> _What you should do_
Every record below should be copied exactly, with the pictures left out.

------------------------------------------------------------

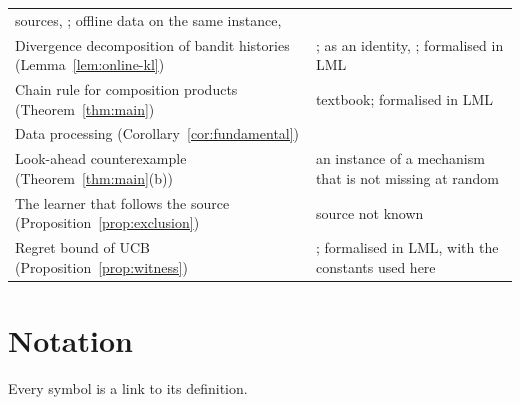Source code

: \documentclass[11pt]{article}
\begin{document}
\begin{center}
\begin{tabular}{@{}p{}p{}@{}}
sources, \citet[Lemma~22]{PMRM26}; offline data on the same instance,
\citet[Appendix~B.1, (10)]{AJSS23} \\
Divergence decomposition of bandit histories (Lemma~\ref{lem:online-kl}) & \citet[Lemma~1]{KCG16};
as an identity, \citet[(8)]{GMS19}; formalised in LML \\
Chain rule for composition products (Theorem~\ref{thm:main}) & textbook; formalised in LML \\
Data processing (Corollary~\ref{cor:fundamental}) & \citet[Lemma~1]{GMS19} \\
Look-ahead counterexample (Theorem~\ref{thm:main}(b)) & an instance of a mechanism that is not
missing at random \citep{R76} \\
The learner that follows the source (Proposition~\ref{prop:exclusion}) & source not known \\
Regret bound of UCB (Proposition~\ref{prop:witness}) & \citet{ACF02}; formalised in LML, with the
constants used here \\
\bottomrule
\end{tabular}
\end{center}

\section{Notation}\label{sec:notation}

Every symbol is a link to its definition.
\end{document}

------------------------------------------------------------

> _Worked solution_
Source code

: \documentclass[11pt]{article}
\begin{document}
\begin{center}
\begin{tabular}{@{}p{}p{}@{}}
sources, \citet[Lemma~22]{PMRM26}; offline data on the same instance,
\citet[Appendix~B.1, (10)]{AJSS23} \\
Divergence decomposition of bandit histories (Lemma~\ref{lem:online-kl}) & \citet[Lemma~1]{KCG16};
as an identity, \citet[(8)]{GMS19}; formalised in LML \\
Chain rule for composition products (Theorem~\ref{thm:main}) & textbook; formalised in LML \\
Data processing (Corollary~\ref{cor:fundamental}) & \citet[Lemma~1]{GMS19} \\
Look-ahead counterexample (Theorem~\ref{thm:main}(b)) & an instance of a mechanism that is not
missing at random \citep{R76} \\
The learner that follows the source (Proposition~\ref{prop:exclusion}) & source not known \\
Regret bound of UCB (Proposition~\ref{prop:witness}) & \citet{ACF02}; formalised in LML, with the
constants used here \\
\bottomrule
\end{tabular}
\end{center}

\section{Notation}\label{sec:notation}

Every symbol is a link to its definition.
\end{document}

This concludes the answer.